Upanishad, “Reverse Reflection”, recensione

Si chiamano Upanishad, arrivano dall’anno 2000 vestiti di prog, alt e rock, portando sulla pelle il tatuaggio della Red Cat. Viaggiano tra sensazioni lontane, poste tra la complessità e l’accuratezza di un full lenght che potrebbe sorprendere sin dal primo ascolto.

A dare inizio all’itinerario sonoro sono le sfumature del chaos contemporaneo definite con la magnifica linea di basso pronta a delineare la direttrice di Love & will, a mio avviso il miglior brano di una set list avvolgente e credibile. Un mood oscuro e conflittuale che non dimentica spigolose reiterazioni (The cat is in the car) né tantomeno visionarietà (Bad name for a dog). L’eclettico trio, infatti, mostra di possedere la giusta bussola per cambiare direzione in maniera improvvisa, utilizzando idee oniriche (Day dream) e inquiete (Bubble Trap).
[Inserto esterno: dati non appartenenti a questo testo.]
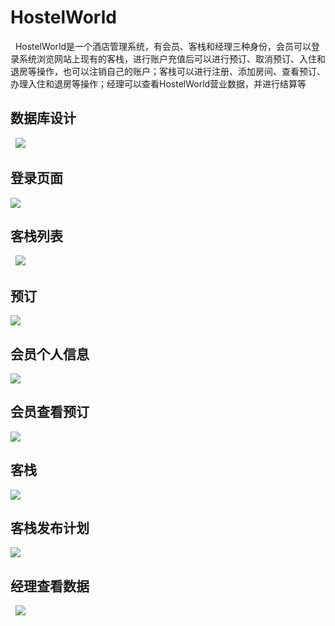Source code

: # HostelWorld
   HostelWorld是一个酒店管理系统，有会员、客栈和经理三种身份，会员可以登录系统浏览网站上现有的客栈，进行账户充值后可以进行预订、取消预订、入住和退房等操作，也可以注销自己的账户；客栈可以进行注册、添加房间、查看预订、办理入住和退房等操作；经理可以查看HostelWorld营业数据，并进行结算等
## 数据库设计
   ![](https://github.com/yyy2015/HostelWorld/raw/master/pics/database.png)
## 登录页面
   ![](https://github.com/yyy2015/HostelWorld/raw/master/pics/login.png)
## 客栈列表
   ![](https://github.com/yyy2015/HostelWorld/raw/master/pics/hostelList.png)
## 预订
   ![](https://github.com/yyy2015/HostelWorld/raw/master/pics/reserve.png)
## 会员个人信息
   ![](https://github.com/yyy2015/HostelWorld/raw/master/pics/personalInfo.png)
## 会员查看预订
   ![](https://github.com/yyy2015/HostelWorld/raw/master/pics/personalReserve.png)
## 客栈
   ![](https://github.com/yyy2015/HostelWorld/raw/master/pics/hotel.png)
## 客栈发布计划
   ![](https://github.com/yyy2015/HostelWorld/raw/master/pics/plan.png)
## 经理查看数据
   ![](https://github.com/yyy2015/HostelWorld/raw/master/pics/manager.png)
L’album, naturale seguito di Crossroad, modula un sentiero narrativo ricco di cromatismi, in perfetto contrasto con i toni bianconeri di un booklet in cui perdersi ascoltando le note fagocitanti di partiture ben costruite. Un equilibrio estetico tra passato e futuro, proprio come dimostra Summoners, altra piccola perla di un mondo da ascoltare nel silenzio dell’oscurità.